The excerpts below are the result of this brief informal conversation, which took place in their laboratories. Video available here

Communication_CESAM: ‘How important are soils in our daily lives?

Susana Loureiro: One of the essential functions of the soil is to filter out all the chemical substances that end up in the soil. And they end up in the soil, from pesticides, agricultural fertilisers… sludge from wastewater treatment plants end up in the soil… all these components have chemical substances that can have high or low mobility, that is, travel through the vertical profile of the soils of a quickly, slowly or not at all and remain motionless.

And if they travel quickly through the soil profile, they also quickly reach the groundwater, which is the source of the water we drink and the water that goes to the rivers.

Communication_CESAM:‘And why do we need research on soils?’

Susana Loureiro: Our objective is to understand if the soils have any contaminants that will impact, for example, a river or a lake, or if it stops us from providing a service related to primary production.

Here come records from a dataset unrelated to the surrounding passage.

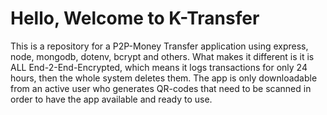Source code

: # Hello, Welcome to K-Transfer
This is a repository for a P2P-Money Transfer application using express, node, mongodb, dotenv, bcrypt and others. What makes it different is it is ALL End-2-End-Encrypted, which means it logs transactions for only 24 hours, then the whole system deletes them. The app is only downloadable from an active user who generates QR-codes that need to be scanned in order to have the app available and ready to use. 
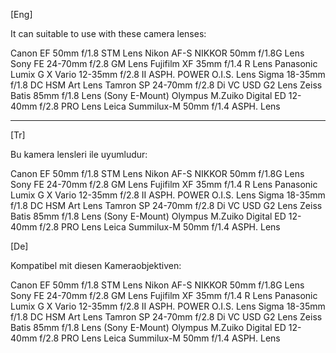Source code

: [Eng]

It can suitable to use with these camera lenses:

Canon EF 50mm f/1.8 STM Lens
Nikon AF-S NIKKOR 50mm f/1.8G Lens
Sony FE 24-70mm f/2.8 GM Lens
Fujifilm XF 35mm f/1.4 R Lens
Panasonic Lumix G X Vario 12-35mm f/2.8 II ASPH. POWER O.I.S. Lens
Sigma 18-35mm f/1.8 DC HSM Art Lens
Tamron SP 24-70mm f/2.8 Di VC USD G2 Lens
Zeiss Batis 85mm f/1.8 Lens (Sony E-Mount)
Olympus M.Zuiko Digital ED 12-40mm f/2.8 PRO Lens
Leica Summilux-M 50mm f/1.4 ASPH. Lens


------------------------------------------------------------------------------------
[Tr]

Bu kamera lensleri ile uyumludur:

Canon EF 50mm f/1.8 STM Lens
Nikon AF-S NIKKOR 50mm f/1.8G Lens
Sony FE 24-70mm f/2.8 GM Lens
Fujifilm XF 35mm f/1.4 R Lens
Panasonic Lumix G X Vario 12-35mm f/2.8 II ASPH. POWER O.I.S. Lens
Sigma 18-35mm f/1.8 DC HSM Art Lens
Tamron SP 24-70mm f/2.8 Di VC USD G2 Lens
Zeiss Batis 85mm f/1.8 Lens (Sony E-Mount)
Olympus M.Zuiko Digital ED 12-40mm f/2.8 PRO Lens
Leica Summilux-M 50mm f/1.4 ASPH. Lens


[De]

Kompatibel mit diesen Kameraobjektiven:

Canon EF 50mm f/1.8 STM Lens
Nikon AF-S NIKKOR 50mm f/1.8G Lens
Sony FE 24-70mm f/2.8 GM Lens
Fujifilm XF 35mm f/1.4 R Lens
Panasonic Lumix G X Vario 12-35mm f/2.8 II ASPH. POWER O.I.S. Lens
Sigma 18-35mm f/1.8 DC HSM Art Lens
Tamron SP 24-70mm f/2.8 Di VC USD G2 Lens
Zeiss Batis 85mm f/1.8 Lens (Sony E-Mount)
Olympus M.Zuiko Digital ED 12-40mm f/2.8 PRO Lens
Leica Summilux-M 50mm f/1.4 ASPH. Lens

In the agricultural component, for example, which is one of the essential services provided by soils, imagine that a pesticide is sprayed and it rains heavily that day, and this causes runoff into a stream that is in an adjacent location. Automatically, everything you apply will flow into the river. Currently, our soils are saturated many times with nitrates and phosphates due to the intense application and also with some chemical compounds that are persistent in the soils.
What we do here is simulate this runoff into the rivers through a mixture that we make of water with soil, which is then agitated, centrifuged, extracted and tested with living organisms – freshwater aquatic organisms. And even in ‘blind’ samples (which we don’t know their chemical composition), these organisms will give us clues about the health of that soil.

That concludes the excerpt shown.